Biliary atresia (BA) is the leading cause of pediatric end-stage liver disease and liver transplantation in the United States. Early diagnosis leads to improved outcomes, but diagnosis is often delayed, leading to increased rates of transplantation and mortality.

Methods:

A Markov model was developed to simulate the natural history and transplant-related outcomes of patients with BA in a US cohort studied for 20 years. Data regarding proportions of individuals in different health states, including transplant and death, were obtained from published literature. Costs were derived from the literature and the Johns Hopkins database of charges using the cost-to-charge ratio. Strategy A represented the status quo and assumed no screening. Strategy B used nationwide screening with the stool color card developed by the Taiwan Health Bureau. The cost associated with both strategies was compared with the number of life-years gained, deaths, and the number of transplants for a 20-year interval.
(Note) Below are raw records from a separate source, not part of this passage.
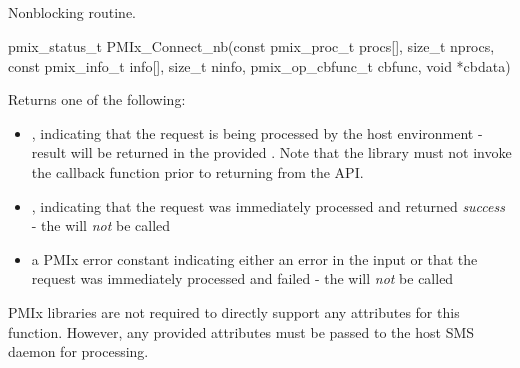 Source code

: \subsection{}

\summary

Nonblocking  routine.

\format

\cspecificstart
\begin{codepar}
pmix_status_t
PMIx_Connect_nb(const pmix_proc_t procs[], size_t nprocs,
                const pmix_info_t info[], size_t ninfo,
                pmix_op_cbfunc_t cbfunc, void *cbdata)
\end{codepar}
\cspecificend

\begin{arglist}
\end{arglist}

Returns one of the following:

\begin{itemize}
    \item {}, indicating that the request is being processed by the host environment - result will be returned in the provided . Note that the library must not invoke the callback function prior to returning from the \ac{API}.
    \item {}, indicating that the request was immediately processed and returned \textit{success} - the  will \textit{not} be called
    \item a PMIx error constant indicating either an error in the input or that the request was immediately processed and failed - the  will \textit{not} be called
\end{itemize}


\reqattrstart
\ac{PMIx} libraries are not required to directly support any attributes for this function. However, any provided attributes must be passed to the host \ac{SMS} daemon for processing.

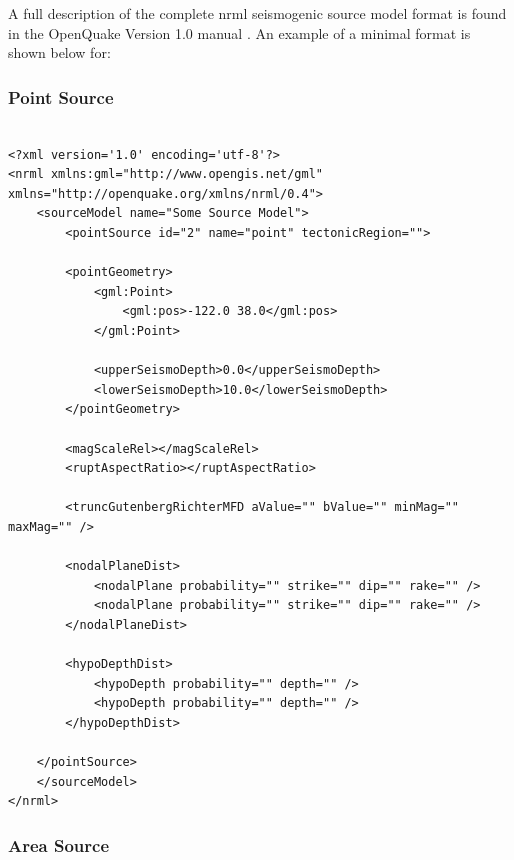 A full description of the complete nrml seismogenic source model format is found in the OpenQuake Version 1.0 manual \cite{crowley2010}. An example of a minimal format is shown below for:

\subsubsection{Point Source}

\begin{Verbatim}[frame=single, commandchars=\\\{\}, fontsize=\scriptsize, samepage=true]

<?xml version='1.0' encoding='utf-8'?>
<nrml xmlns:gml="http://www.opengis.net/gml" xmlns="http://openquake.org/xmlns/nrml/0.4">
    <sourceModel name="Some Source Model">
        <pointSource id="2" name="point" tectonicRegion="">

        <pointGeometry>
            <gml:Point>
                <gml:pos>-122.0 38.0</gml:pos>
            </gml:Point>

            <upperSeismoDepth>0.0</upperSeismoDepth>
            <lowerSeismoDepth>10.0</lowerSeismoDepth>
        </pointGeometry>

        <magScaleRel></magScaleRel>
        <ruptAspectRatio></ruptAspectRatio>

        <truncGutenbergRichterMFD aValue="" bValue="" minMag="" maxMag="" />

        <nodalPlaneDist>
            <nodalPlane probability="" strike="" dip="" rake="" />
            <nodalPlane probability="" strike="" dip="" rake="" />
        </nodalPlaneDist>

        <hypoDepthDist>
            <hypoDepth probability="" depth="" />
            <hypoDepth probability="" depth="" />
        </hypoDepthDist>

    </pointSource>
    </sourceModel>
</nrml>

\end{Verbatim}


\subsubsection{Area Source}

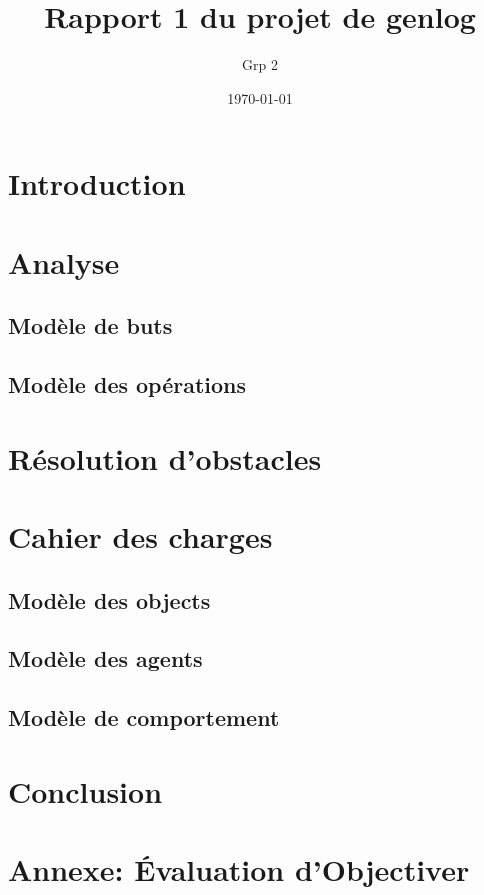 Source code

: \documentclass[12pt,openany]{book}
\title{Rapport 1 du projet de genlog}
\author{Grp 2}
\date{\today}
\begin{document}
\setlength{\parskip}{1em}

\maketitle
\tableofcontents

\chapter*{Introduction}
	
\chapter{Analyse}
	
		
	\section{Modèle de buts}
		

	\section{Modèle des opérations}
		

\chapter{Résolution d'obstacles}
	

\chapter{Cahier des charges}
	\section{Modèle des objects}
		

	\section{Modèle des agents}
		
	\section{Modèle de comportement}
		

\chapter*{Conclusion}
	

\chapter{Annexe: Évaluation d'Objectiver}
	
\end{document}

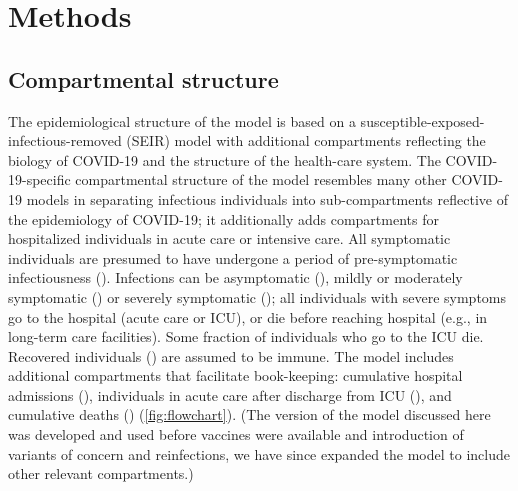 \documentclass[12pt]{article}\usepackage[]{graphicx}\usepackage[]{color}
\begin{document}
\section{Methods}

\subsection*{Compartmental structure}

The epidemiological structure of the model is based on a susceptible-exposed-infectious-removed (SEIR) model with additional compartments reflecting the biology of COVID-19 and the structure of the health-care system. 
The COVID-19-specific compartmental structure of the model resembles many other COVID-19 models \cite{childs2021impact, tuite2020mathematical, kainChopping2021} in separating infectious individuals into sub-compartments reflective of the epidemiology of COVID-19; it additionally adds compartments for hospitalized individuals in acute care or intensive care. 
All symptomatic individuals are presumed to have undergone a period of pre-symptomatic infectiousness (). 
Infections can be asymptomatic (), mildly or moderately symptomatic () or severely symptomatic (); all individuals with severe symptoms go to the hospital (acute care or ICU), or die before reaching hospital (e.g., in long-term care facilities).
Some fraction  of individuals who go to the ICU die. Recovered individuals () are assumed to be immune.  
The model includes additional compartments that facilitate book-keeping: cumulative hospital admissions (), individuals in acute care after discharge from ICU (), and cumulative deaths () (\cref{fig:flowchart}).
(The version of the model discussed here was developed and used before vaccines were available and introduction of variants of concern and reinfections, we have since expanded the model to include other relevant compartments.)

\end{document}
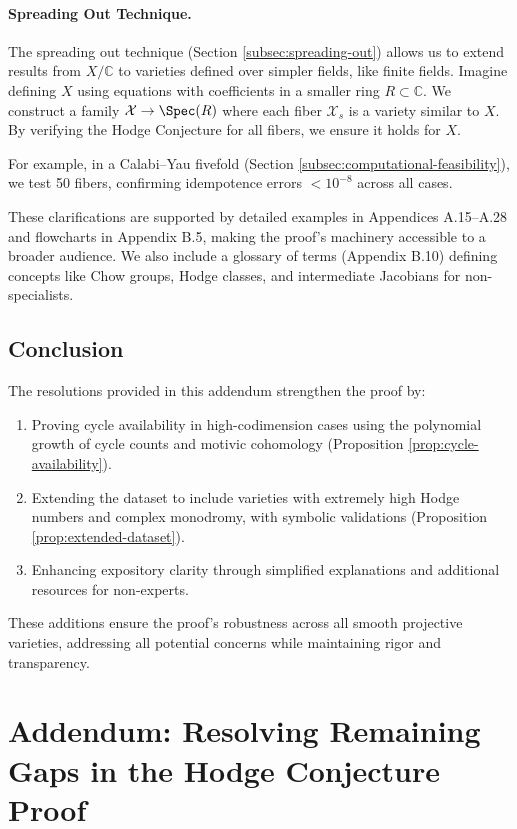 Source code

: \documentclass[11pt]{article}
\begin{document}
\paragraph{Spreading Out Technique.}
The spreading out technique (Section \ref{subsec:spreading-out}) allows us to extend results from
\( X/\mathbb{C} \) to varieties defined over simpler fields, like finite fields. Imagine defining \( X \) using equations with coefficients in a smaller ring
\( R \subset \mathbb{C} \). We construct a family
\( \mathcal{X} \to \Spec(R) \) where each fiber
\( \mathcal{X}_s \) is a variety similar to \( X \). By verifying the Hodge Conjecture for all fibers, we ensure it holds for \( X \).

For example, in a Calabi–Yau fivefold (Section \ref{subsec:computational-feasibility}), we test 50 fibers, confirming idempotence errors
\( < 10^{-8} \) across all cases.

These clarifications are supported by detailed examples in Appendices A.15–A.28 and flowcharts in Appendix B.5, making the proof’s machinery accessible to a broader audience. We also include a glossary of terms (Appendix B.10) defining concepts like Chow groups, Hodge classes, and intermediate Jacobians for non-specialists.


\subsection{Conclusion}
The resolutions provided in this addendum strengthen the proof by:
\begin{enumerate}
    \item Proving cycle availability in high-codimension cases using the polynomial growth of cycle counts and motivic cohomology (Proposition \ref{prop:cycle-availability}).
    \item Extending the dataset to include varieties with extremely high Hodge numbers and complex monodromy, with symbolic validations (Proposition \ref{prop:extended-dataset}).
    \item Enhancing expository clarity through simplified explanations and additional resources for non-experts.
\end{enumerate}
These additions ensure the proof’s robustness across all smooth projective varieties, addressing all potential concerns while maintaining rigor and transparency.
\section{Addendum: Resolving Remaining Gaps in the Hodge Conjecture Proof}\label{sec:gap-resolution}
\end{document}
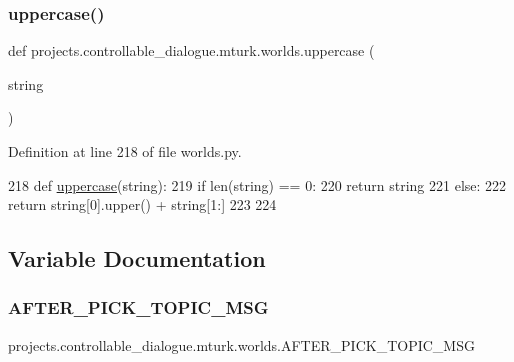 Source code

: \subsubsection{\texorpdfstring{uppercase()}{uppercase()}}
{\footnotesize\ttfamily def projects.\+controllable\+\_\+dialogue.\+mturk.\+worlds.\+uppercase (\begin{DoxyParamCaption}\item[{}]{string }\end{DoxyParamCaption})}



Definition at line 218 of file worlds.\+py.


\begin{DoxyCode}
218 \textcolor{keyword}{def }\hyperlink{namespaceprojects_1_1controllable__dialogue_1_1mturk_1_1worlds_a661f3cc70180bbd2379e66e5844f7900}{uppercase}(string):
219     \textcolor{keywordflow}{if} len(string) == 0:
220         \textcolor{keywordflow}{return} string
221     \textcolor{keywordflow}{else}:
222         \textcolor{keywordflow}{return} string[0].upper() + string[1:]
223 
224 
\end{DoxyCode}


\subsection{Variable Documentation}
\mbox{\label{namespaceprojects_1_1controllable__dialogue_1_1mturk_1_1worlds_ad1b5e89172f176651800aa7778efb59c}} 
\subsubsection{\texorpdfstring{A\+F\+T\+E\+R\+\_\+\+P\+I\+C\+K\+\_\+\+T\+O\+P\+I\+C\+\_\+\+M\+SG}{AFTER\_PICK\_TOPIC\_MSG}}
{\footnotesize\ttfamily projects.\+controllable\+\_\+dialogue.\+mturk.\+worlds.\+A\+F\+T\+E\+R\+\_\+\+P\+I\+C\+K\+\_\+\+T\+O\+P\+I\+C\+\_\+\+M\+SG}



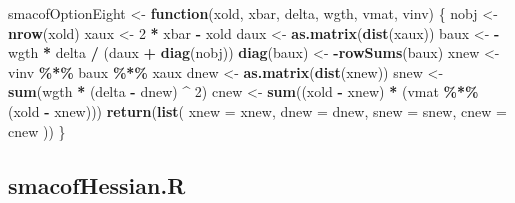 \documentclass[
  12pt,
]{article}
\newenvironment{Shaded}{\begin{snugshade}}{\end{snugshade}}
\newcommand{\AttributeTok}[1]{\textcolor[rgb]{0.13,0.29,0.53}{#1}}
\newcommand{\ControlFlowTok}[1]{\textcolor[rgb]{0.13,0.29,0.53}{\textbf{#1}}}
\newcommand{\DecValTok}[1]{\textcolor[rgb]{0.00,0.00,0.81}{#1}}
\newcommand{\FunctionTok}[1]{\textcolor[rgb]{0.13,0.29,0.53}{\textbf{#1}}}
\newcommand{\NormalTok}[1]{#1}
\newcommand{\OtherTok}[1]{\textcolor[rgb]{0.56,0.35,0.01}{#1}}
\newcommand{\SpecialCharTok}[1]{\textcolor[rgb]{0.81,0.36,0.00}{\textbf{#1}}}
\begin{document}
\begin{Shaded}
\begin{Highlighting}[]
\NormalTok{smacofOptionEight }\OtherTok{\textless{}{-}} \ControlFlowTok{function}\NormalTok{(xold, xbar, delta, wgth, vmat, vinv) \{}
\NormalTok{  nobj }\OtherTok{\textless{}{-}} \FunctionTok{nrow}\NormalTok{(xold)}
\NormalTok{  xaux }\OtherTok{\textless{}{-}} \DecValTok{2} \SpecialCharTok{*}\NormalTok{ xbar }\SpecialCharTok{{-}}\NormalTok{ xold}
\NormalTok{  daux }\OtherTok{\textless{}{-}} \FunctionTok{as.matrix}\NormalTok{(}\FunctionTok{dist}\NormalTok{(xaux))}
\NormalTok{  baux }\OtherTok{\textless{}{-}} \SpecialCharTok{{-}}\NormalTok{wgth }\SpecialCharTok{*}\NormalTok{ delta }\SpecialCharTok{/}\NormalTok{ (daux }\SpecialCharTok{+} \FunctionTok{diag}\NormalTok{(nobj))}
  \FunctionTok{diag}\NormalTok{(baux) }\OtherTok{\textless{}{-}} \SpecialCharTok{{-}}\FunctionTok{rowSums}\NormalTok{(baux)}
\NormalTok{  xnew }\OtherTok{\textless{}{-}}\NormalTok{ vinv }\SpecialCharTok{\%*\%}\NormalTok{ baux }\SpecialCharTok{\%*\%}\NormalTok{ xaux}
\NormalTok{  dnew }\OtherTok{\textless{}{-}} \FunctionTok{as.matrix}\NormalTok{(}\FunctionTok{dist}\NormalTok{(xnew))}
\NormalTok{  snew }\OtherTok{\textless{}{-}} \FunctionTok{sum}\NormalTok{(wgth }\SpecialCharTok{*}\NormalTok{ (delta }\SpecialCharTok{{-}}\NormalTok{ dnew) }\SpecialCharTok{\^{}} \DecValTok{2}\NormalTok{)}
\NormalTok{  cnew }\OtherTok{\textless{}{-}} \FunctionTok{sum}\NormalTok{((xold }\SpecialCharTok{{-}}\NormalTok{ xnew) }\SpecialCharTok{*}\NormalTok{ (vmat }\SpecialCharTok{\%*\%}\NormalTok{ (xold }\SpecialCharTok{{-}}\NormalTok{ xnew)))}
  \FunctionTok{return}\NormalTok{(}\FunctionTok{list}\NormalTok{(}
    \AttributeTok{xnew =}\NormalTok{ xnew,}
    \AttributeTok{dnew =}\NormalTok{ dnew,}
    \AttributeTok{snew =}\NormalTok{ snew,}
    \AttributeTok{cnew =}\NormalTok{ cnew}
\NormalTok{  ))}
\NormalTok{\}}
\end{Highlighting}
\end{Shaded}

\subsection{smacofHessian.R}\label{smacofhessian.r}
\end{document}
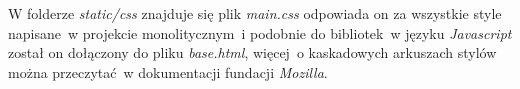 W folderze \textit{static/css} znajduje się plik \textit{main.css} odpowiada on za wszystkie style napisane~w projekcie monolitycznym~i podobnie do bibliotek~w języku \textit{Javascript} został on dołączony do pliku \textit{base.html}, więcej~o kaskadowych arkuszach stylów można przeczytać~w dokumentacji fundacji \textit{Mozilla}\cite{mdn}.
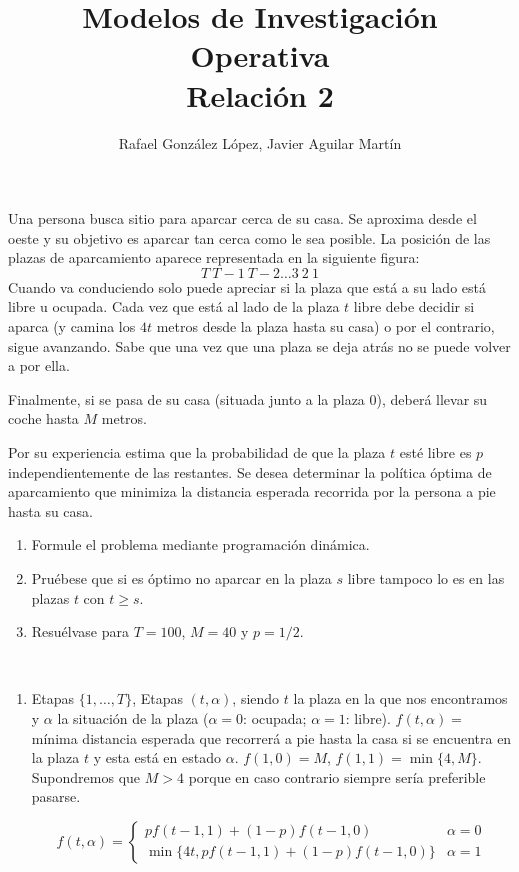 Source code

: \documentclass[twoside]{article}
\begin{document}
\title{Modelos de Investigación Operativa\\ Relación 2}
\author{Rafael González López, Javier Aguilar Martín}
\date{}
\maketitle

\begin{ejercicio}{1}
Una persona busca sitio para aparcar cerca de su casa. Se aproxima desde el oeste y su objetivo es aparcar tan cerca como le sea posible. La posición de las plazas de aparcamiento aparece representada en la siguiente figura:
$$T\ T-1\ T-2\dots 3\ 2\ 1$$
Cuando va conduciendo solo puede apreciar si la plaza que está a su lado está libre u ocupada. Cada vez que está al lado de la plaza $t$ libre debe decidir si aparca (y camina los $4t$ metros desde la plaza hasta su casa) o por el contrario, sigue avanzando. Sabe que una vez que una plaza se deja atrás no se puede volver a por ella. 

Finalmente, si se pasa de su casa (situada junto a la plaza 0), deberá llevar su coche hasta $M$ metros.

Por su experiencia estima que la probabilidad de que la plaza $t$ esté libre es $p$ independientemente de las restantes. Se desea determinar la política óptima de aparcamiento que minimiza la distancia esperada recorrida por la persona a pie hasta su casa.
\begin{enumerate}
\item Formule el problema mediante programación dinámica.
\item Pruébese que si es óptimo no aparcar en la plaza $s$ libre tampoco lo es en las plazas $t$ con $t\geq s$.
\item Resuélvase para $T=100$, $M=40$ y $p=1/2$.
\end{enumerate}
\newpage
\begin{solucion}\
\begin{enumerate}

\item Etapas $\{1,\dots, T\}$, Etapas $(t,\alpha)$, siendo $t$ la plaza en la que nos encontramos y $\alpha$ la situación de la plaza ($\alpha=0$: ocupada; $\alpha=1$: libre). $f(t,\alpha)=$ mínima distancia esperada que recorrerá a pie hasta la casa si se encuentra en la plaza $t$ y esta está en estado $\alpha$. $f(1,0)=M$, $f(1,1)=\min\{4,M\}$. Supondremos que $M>4$ porque en caso contrario siempre sería preferible pasarse.

$$f(t,\alpha)=\begin{cases}
 pf(t-1,1)+(1-p)f(t-1,0)& \alpha=0\\
 \min\{4t,pf(t-1,1)+(1-p)f(t-1,0)\} & \alpha=1
\end{cases}$$


\end{enumerate}
\end{solucion}
\end{ejercicio}
\end{document}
A dominant strategy was one that was associated with lower cost alongside improved outcomes, including increases in life-years gained, reductions in number of deaths, and reductions in number of transplants. One-way and probabilistic sensitivity analyses were performed.

Results:

In strategy A, the 20-year cost was $142,479,725 with 3702 life-years, 74 deaths and 158 liver transplants. For strategy B, the cost was $133,893,563 with 3731.7 life-years, 71 deaths and 147 liver transplants. There was a >97% probability that screening with the stool color card would be cost saving and associated with an increase in life-years gained. Among all parameters, only stool color card specificity was associated with the potential for screening to no longer be cost saving.

Conclusions:

Compared with no screening, screening with the stool color card is a dominant strategy associated with lower costs and better outcomes. These findings suggest that screening with the stool color card could be an important, economically feasible strategy for improving outcomes in BA in the United States.